### WHAT IS NEEDED
The records below are to be repeated in full, exactly as they are.

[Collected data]
+ + + + + + +
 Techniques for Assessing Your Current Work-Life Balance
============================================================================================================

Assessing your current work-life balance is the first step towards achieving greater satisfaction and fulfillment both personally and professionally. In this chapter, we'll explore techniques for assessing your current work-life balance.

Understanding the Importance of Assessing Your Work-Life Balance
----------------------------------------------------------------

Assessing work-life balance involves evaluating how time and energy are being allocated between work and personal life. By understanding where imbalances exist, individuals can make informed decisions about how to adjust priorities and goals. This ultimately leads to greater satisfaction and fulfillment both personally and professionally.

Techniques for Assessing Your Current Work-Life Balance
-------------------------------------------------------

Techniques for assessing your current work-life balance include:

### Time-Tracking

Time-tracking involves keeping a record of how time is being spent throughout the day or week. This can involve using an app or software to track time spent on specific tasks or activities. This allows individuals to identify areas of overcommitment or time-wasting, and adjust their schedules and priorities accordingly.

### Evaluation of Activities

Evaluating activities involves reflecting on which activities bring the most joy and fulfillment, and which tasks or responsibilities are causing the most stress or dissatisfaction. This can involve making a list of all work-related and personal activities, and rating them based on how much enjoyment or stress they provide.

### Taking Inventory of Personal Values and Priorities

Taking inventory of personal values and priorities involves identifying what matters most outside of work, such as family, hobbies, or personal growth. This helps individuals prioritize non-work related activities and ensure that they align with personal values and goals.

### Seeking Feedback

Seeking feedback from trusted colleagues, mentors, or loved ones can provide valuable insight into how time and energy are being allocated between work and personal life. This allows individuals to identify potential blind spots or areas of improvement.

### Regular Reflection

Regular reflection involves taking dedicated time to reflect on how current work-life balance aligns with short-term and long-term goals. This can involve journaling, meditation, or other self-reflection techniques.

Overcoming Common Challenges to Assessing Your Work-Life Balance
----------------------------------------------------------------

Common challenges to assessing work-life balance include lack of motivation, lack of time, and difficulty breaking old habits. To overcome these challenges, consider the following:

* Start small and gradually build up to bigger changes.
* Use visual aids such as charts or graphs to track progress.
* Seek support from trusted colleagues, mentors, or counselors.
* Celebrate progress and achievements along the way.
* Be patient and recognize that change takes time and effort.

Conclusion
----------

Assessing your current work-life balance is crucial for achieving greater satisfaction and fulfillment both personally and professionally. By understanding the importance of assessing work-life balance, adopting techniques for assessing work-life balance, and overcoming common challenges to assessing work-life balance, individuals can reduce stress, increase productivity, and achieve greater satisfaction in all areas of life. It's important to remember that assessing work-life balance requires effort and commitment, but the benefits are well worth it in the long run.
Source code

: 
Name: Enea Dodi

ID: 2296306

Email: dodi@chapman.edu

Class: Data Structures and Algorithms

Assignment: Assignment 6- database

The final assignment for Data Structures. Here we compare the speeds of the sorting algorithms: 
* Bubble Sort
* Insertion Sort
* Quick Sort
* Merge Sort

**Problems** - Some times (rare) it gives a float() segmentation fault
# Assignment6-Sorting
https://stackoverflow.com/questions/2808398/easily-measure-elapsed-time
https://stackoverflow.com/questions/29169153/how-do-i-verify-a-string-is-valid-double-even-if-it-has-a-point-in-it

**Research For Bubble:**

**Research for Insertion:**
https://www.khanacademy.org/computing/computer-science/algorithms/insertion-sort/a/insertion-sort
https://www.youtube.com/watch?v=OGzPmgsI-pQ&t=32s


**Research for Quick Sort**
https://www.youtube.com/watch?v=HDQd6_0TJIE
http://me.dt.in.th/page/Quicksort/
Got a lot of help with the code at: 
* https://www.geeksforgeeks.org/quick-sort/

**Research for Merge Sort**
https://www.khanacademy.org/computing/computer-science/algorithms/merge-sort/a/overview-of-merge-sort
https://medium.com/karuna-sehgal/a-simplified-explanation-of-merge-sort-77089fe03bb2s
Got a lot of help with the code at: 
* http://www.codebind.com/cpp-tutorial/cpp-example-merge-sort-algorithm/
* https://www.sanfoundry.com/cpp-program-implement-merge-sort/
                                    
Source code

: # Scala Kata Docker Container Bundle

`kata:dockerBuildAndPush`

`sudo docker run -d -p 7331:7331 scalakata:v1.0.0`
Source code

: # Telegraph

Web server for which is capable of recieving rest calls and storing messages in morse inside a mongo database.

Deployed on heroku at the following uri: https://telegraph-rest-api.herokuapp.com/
+ + + + + + +
### EXERCISE OUTPUT
 Techniques for Assessing Your Current Work-Life Balance
============================================================================================================

Assessing your current work-life balance is the first step towards achieving greater satisfaction and fulfillment both personally and professionally. In this chapter, we'll explore techniques for assessing your current work-life balance.

Understanding the Importance of Assessing Your Work-Life Balance
----------------------------------------------------------------

Assessing work-life balance involves evaluating how time and energy are being allocated between work and personal life. By understanding where imbalances exist, individuals can make informed decisions about how to adjust priorities and goals. This ultimately leads to greater satisfaction and fulfillment both personally and professionally.

Techniques for Assessing Your Current Work-Life Balance
-------------------------------------------------------

Techniques for assessing your current work-life balance include:

### Time-Tracking

Time-tracking involves keeping a record of how time is being spent throughout the day or week. This can involve using an app or software to track time spent on specific tasks or activities. This allows individuals to identify areas of overcommitment or time-wasting, and adjust their schedules and priorities accordingly.

### Evaluation of Activities

Evaluating activities involves reflecting on which activities bring the most joy and fulfillment, and which tasks or responsibilities are causing the most stress or dissatisfaction. This can involve making a list of all work-related and personal activities, and rating them based on how much enjoyment or stress they provide.

### Taking Inventory of Personal Values and Priorities

Taking inventory of personal values and priorities involves identifying what matters most outside of work, such as family, hobbies, or personal growth. This helps individuals prioritize non-work related activities and ensure that they align with personal values and goals.

### Seeking Feedback

Seeking feedback from trusted colleagues, mentors, or loved ones can provide valuable insight into how time and energy are being allocated between work and personal life. This allows individuals to identify potential blind spots or areas of improvement.

### Regular Reflection

Regular reflection involves taking dedicated time to reflect on how current work-life balance aligns with short-term and long-term goals. This can involve journaling, meditation, or other self-reflection techniques.

Overcoming Common Challenges to Assessing Your Work-Life Balance
----------------------------------------------------------------

Common challenges to assessing work-life balance include lack of motivation, lack of time, and difficulty breaking old habits. To overcome these challenges, consider the following:

* Start small and gradually build up to bigger changes.
* Use visual aids such as charts or graphs to track progress.
* Seek support from trusted colleagues, mentors, or counselors.
* Celebrate progress and achievements along the way.
* Be patient and recognize that change takes time and effort.

Conclusion
----------

Assessing your current work-life balance is crucial for achieving greater satisfaction and fulfillment both personally and professionally. By understanding the importance of assessing work-life balance, adopting techniques for assessing work-life balance, and overcoming common challenges to assessing work-life balance, individuals can reduce stress, increase productivity, and achieve greater satisfaction in all areas of life. It's important to remember that assessing work-life balance requires effort and commitment, but the benefits are well worth it in the long run.
Source code

: 
Name: Enea Dodi

ID: 2296306

Email: dodi@chapman.edu

Class: Data Structures and Algorithms

Assignment: Assignment 6- database

The final assignment for Data Structures. Here we compare the speeds of the sorting algorithms: 
* Bubble Sort
* Insertion Sort
* Quick Sort
* Merge Sort

**Problems** - Some times (rare) it gives a float() segmentation fault
# Assignment6-Sorting
https://stackoverflow.com/questions/2808398/easily-measure-elapsed-time
https://stackoverflow.com/questions/29169153/how-do-i-verify-a-string-is-valid-double-even-if-it-has-a-point-in-it

**Research For Bubble:**

**Research for Insertion:**
https://www.khanacademy.org/computing/computer-science/algorithms/insertion-sort/a/insertion-sort
https://www.youtube.com/watch?v=OGzPmgsI-pQ&t=32s


**Research for Quick Sort**
https://www.youtube.com/watch?v=HDQd6_0TJIE
http://me.dt.in.th/page/Quicksort/
Got a lot of help with the code at: 
* https://www.geeksforgeeks.org/quick-sort/

**Research for Merge Sort**
https://www.khanacademy.org/computing/computer-science/algorithms/merge-sort/a/overview-of-merge-sort
https://medium.com/karuna-sehgal/a-simplified-explanation-of-merge-sort-77089fe03bb2s
Got a lot of help with the code at: 
* http://www.codebind.com/cpp-tutorial/cpp-example-merge-sort-algorithm/
* https://www.sanfoundry.com/cpp-program-implement-merge-sort/
                                    
Source code

: # Scala Kata Docker Container Bundle

`kata:dockerBuildAndPush`

`sudo docker run -d -p 7331:7331 scalakata:v1.0.0`
Source code

: # Telegraph

Web server for which is capable of recieving rest calls and storing messages in morse inside a mongo database.

Deployed on heroku at the following uri: https://telegraph-rest-api.herokuapp.com/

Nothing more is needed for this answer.